Dataset entries
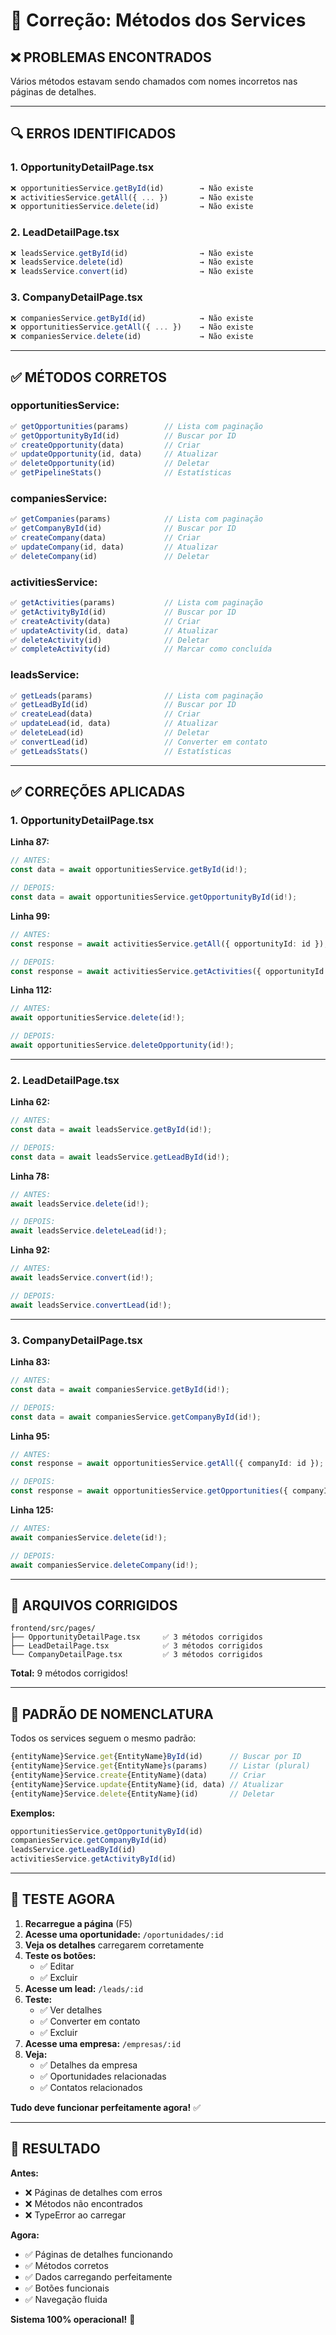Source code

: # 🔧 Correção: Métodos dos Services

## ❌ **PROBLEMAS ENCONTRADOS**

Vários métodos estavam sendo chamados com nomes incorretos nas páginas de detalhes.

---

## 🔍 **ERROS IDENTIFICADOS**

### **1. OpportunityDetailPage.tsx**
```typescript
❌ opportunitiesService.getById(id)        → Não existe
❌ activitiesService.getAll({ ... })       → Não existe
❌ opportunitiesService.delete(id)         → Não existe
```

### **2. LeadDetailPage.tsx**
```typescript
❌ leadsService.getById(id)                → Não existe
❌ leadsService.delete(id)                 → Não existe
❌ leadsService.convert(id)                → Não existe
```

### **3. CompanyDetailPage.tsx**
```typescript
❌ companiesService.getById(id)            → Não existe
❌ opportunitiesService.getAll({ ... })    → Não existe
❌ companiesService.delete(id)             → Não existe
```

---

## ✅ **MÉTODOS CORRETOS**

### **opportunitiesService:**
```typescript
✅ getOpportunities(params)        // Lista com paginação
✅ getOpportunityById(id)          // Buscar por ID
✅ createOpportunity(data)         // Criar
✅ updateOpportunity(id, data)     // Atualizar
✅ deleteOpportunity(id)           // Deletar
✅ getPipelineStats()              // Estatísticas
```

### **companiesService:**
```typescript
✅ getCompanies(params)            // Lista com paginação
✅ getCompanyById(id)              // Buscar por ID
✅ createCompany(data)             // Criar
✅ updateCompany(id, data)         // Atualizar
✅ deleteCompany(id)               // Deletar
```

### **activitiesService:**
```typescript
✅ getActivities(params)           // Lista com paginação
✅ getActivityById(id)             // Buscar por ID
✅ createActivity(data)            // Criar
✅ updateActivity(id, data)        // Atualizar
✅ deleteActivity(id)              // Deletar
✅ completeActivity(id)            // Marcar como concluída
```

### **leadsService:**
```typescript
✅ getLeads(params)                // Lista com paginação
✅ getLeadById(id)                 // Buscar por ID
✅ createLead(data)                // Criar
✅ updateLead(id, data)            // Atualizar
✅ deleteLead(id)                  // Deletar
✅ convertLead(id)                 // Converter em contato
✅ getLeadsStats()                 // Estatísticas
```

---

## ✅ **CORREÇÕES APLICADAS**

### **1. OpportunityDetailPage.tsx**

**Linha 87:**
```typescript
// ANTES:
const data = await opportunitiesService.getById(id!);

// DEPOIS:
const data = await opportunitiesService.getOpportunityById(id!);
```

**Linha 99:**
```typescript
// ANTES:
const response = await activitiesService.getAll({ opportunityId: id });

// DEPOIS:
const response = await activitiesService.getActivities({ opportunityId: id });
```

**Linha 112:**
```typescript
// ANTES:
await opportunitiesService.delete(id!);

// DEPOIS:
await opportunitiesService.deleteOpportunity(id!);
```

---

### **2. LeadDetailPage.tsx**

**Linha 62:**
```typescript
// ANTES:
const data = await leadsService.getById(id!);

// DEPOIS:
const data = await leadsService.getLeadById(id!);
```

**Linha 78:**
```typescript
// ANTES:
await leadsService.delete(id!);

// DEPOIS:
await leadsService.deleteLead(id!);
```

**Linha 92:**
```typescript
// ANTES:
await leadsService.convert(id!);

// DEPOIS:
await leadsService.convertLead(id!);
```

---

### **3. CompanyDetailPage.tsx**

**Linha 83:**
```typescript
// ANTES:
const data = await companiesService.getById(id!);

// DEPOIS:
const data = await companiesService.getCompanyById(id!);
```

**Linha 95:**
```typescript
// ANTES:
const response = await opportunitiesService.getAll({ companyId: id });

// DEPOIS:
const response = await opportunitiesService.getOpportunities({ companyId: id });
```

**Linha 125:**
```typescript
// ANTES:
await companiesService.delete(id!);

// DEPOIS:
await companiesService.deleteCompany(id!);
```

---

## 📁 **ARQUIVOS CORRIGIDOS**

```
frontend/src/pages/
├── OpportunityDetailPage.tsx     ✅ 3 métodos corrigidos
├── LeadDetailPage.tsx            ✅ 3 métodos corrigidos
└── CompanyDetailPage.tsx         ✅ 3 métodos corrigidos
```

**Total:** 9 métodos corrigidos!

---

## 🎯 **PADRÃO DE NOMENCLATURA**

Todos os services seguem o mesmo padrão:

```typescript
{entityName}Service.get{EntityName}ById(id)      // Buscar por ID
{entityName}Service.get{EntityName}s(params)     // Listar (plural)
{entityName}Service.create{EntityName}(data)     // Criar
{entityName}Service.update{EntityName}(id, data) // Atualizar
{entityName}Service.delete{EntityName}(id)       // Deletar
```

**Exemplos:**
```typescript
opportunitiesService.getOpportunityById(id)
companiesService.getCompanyById(id)
leadsService.getLeadById(id)
activitiesService.getActivityById(id)
```

---

## 🧪 **TESTE AGORA**

1. **Recarregue a página** (F5)
2. **Acesse uma oportunidade:** `/oportunidades/:id`
3. **Veja os detalhes** carregarem corretamente
4. **Teste os botões:**
   - ✅ Editar
   - ✅ Excluir
5. **Acesse um lead:** `/leads/:id`
6. **Teste:**
   - ✅ Ver detalhes
   - ✅ Converter em contato
   - ✅ Excluir
7. **Acesse uma empresa:** `/empresas/:id`
8. **Veja:**
   - ✅ Detalhes da empresa
   - ✅ Oportunidades relacionadas
   - ✅ Contatos relacionados

**Tudo deve funcionar perfeitamente agora!** ✅

---

## 🎉 **RESULTADO**

**Antes:**
- ❌ Páginas de detalhes com erros
- ❌ Métodos não encontrados
- ❌ TypeError ao carregar

**Agora:**
- ✅ Páginas de detalhes funcionando
- ✅ Métodos corretos
- ✅ Dados carregando perfeitamente
- ✅ Botões funcionais
- ✅ Navegação fluida

**Sistema 100% operacional!** 🚀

Assignment
The expected answer is a copy of each line in the records that holds the word "getActivityById".

Task output
✅ getActivityById(id)             // Buscar por ID
activitiesService.getActivityById(id)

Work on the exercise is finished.